This article contains spoilers for Bob Ross: Happy Accidents, Betrayal, and Greed
It wouldn't be 2021 if the culture gods weren't arriving on horseback, clomping through the happy little forests of Bob Ross to muddy his legacy. At least that's what it felt like when the ominous anti-trailer for Netflix's Bob Ross: Happy Accidents, Betrayal and Greed came out a few weeks ago, just a quick flash of Bob at his canvas in black and white as the words "we want to show you the trailer...but we can't" flitter across the screen over an eerie soundtrack. Our collective stomachs groaned as we feared one of our few cultural icons of true purity and positivity might be ruined forever. What was revealed in the film itself, though, was perhaps more depressing: the truth that even our most precious cultural exports aren't safe from exploitation.

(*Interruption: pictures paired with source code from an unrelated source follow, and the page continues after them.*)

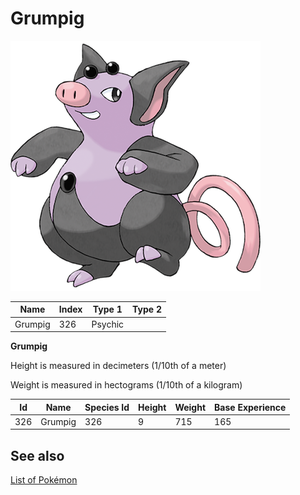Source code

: # Grumpig


![Grumpig](images/326.png)

| **Name** | **Index** | **Type 1** | **Type 2** |
|----|----|----|----|
| Grumpig | 326 | Psychic  |  |

**Grumpig** 


Height is measured in decimeters (1/10th of a meter)

Weight is measured in hectograms (1/10th of a kilogram)

| **Id** | **Name** | **Species Id** | **Height** | **Weight** | **Base Experience** |
|--------|----------|----------------|------------|------------|---------------------|
| 326 | Grumpig | 326 | 9 | 715 | 165 |


## See also

[List of Pokémon](../pokemon.md)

There are few people who conjure such happy feelings as Bob Ross. He passed away in 1995 from lymphoma, but decades later is still emblematic as a pioneer of self love and creative expression, his ASMR-ready voice reminding us, "The first step of accomplishing anything is to believe you can do it, and I know you can do it ... We can do anything in this life that we believe we can do." And yet despite such an iconic place in American contemporary cultural history, Ross's name, according to the documentary, was stolen from him, along with the rights to his empire.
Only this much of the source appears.